***** DATASET CONTENT
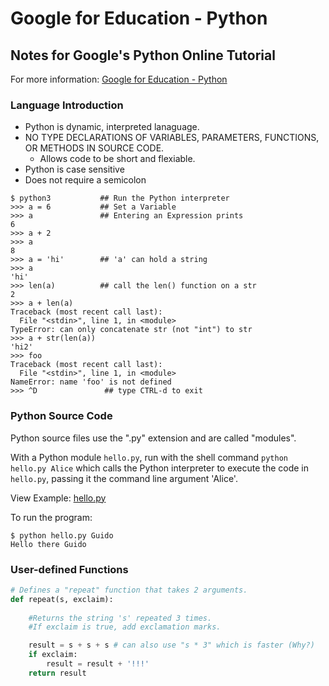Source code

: # Google for Education - Python

## Notes for Google's Python Online Tutorial
For more information: [Google for Education - Python](https://developers.google.com/edu/python) 


### Language Introduction
- Python is dynamic, interpreted lanaguage.
- NO TYPE DECLARATIONS OF VARIABLES, PARAMETERS, FUNCTIONS, OR METHODS IN SOURCE CODE.
    - Allows code to be short and flexiable.
- Python is case sensitive
- Does not require a semicolon

```
$ python3           ## Run the Python interpreter
>>> a = 6           ## Set a Variable
>>> a               ## Entering an Expression prints
6
>>> a + 2
>>> a
8
>>> a = 'hi'        ## 'a' can hold a string
>>> a
'hi'
>>> len(a)          ## call the len() function on a str
2
>>> a + len(a)
Traceback (most recent call last):
  File "<stdin>", line 1, in <module>
TypeError: can only concatenate str (not "int") to str
>>> a + str(len(a))
'hi2'
>>> foo
Traceback (most recent call last):
  File "<stdin>", line 1, in <module>
NameError: name 'foo' is not defined
>>> ^D               ## type CTRL-d to exit  
```

### Python Source Code
Python source files use the ".py" extension and are called "modules".

With a Python module `hello.py`, run with the shell command `python hello.py Alice` which calls the Python interpreter to execute the code in `hello.py`, passing it the command line argument 'Alice'.

View Example: [hello.py](hello.py)

To run the program: 
```
$ python hello.py Guido
Hello there Guido
```

### User-defined Functions

```py
# Defines a "repeat" function that takes 2 arguments.
def repeat(s, exclaim):
    
    #Returns the string 's' repeated 3 times.
    #If exclaim is true, add exclamation marks.

    result = s + s + s # can also use "s * 3" which is faster (Why?)
    if exclaim:
        result = result + '!!!'
    return result
```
**********
Return, in full, every line of these entries that holds "result".

    result = s + s + s # can also use "s * 3" which is faster (Why?)
        result = result + '!!!'
    return result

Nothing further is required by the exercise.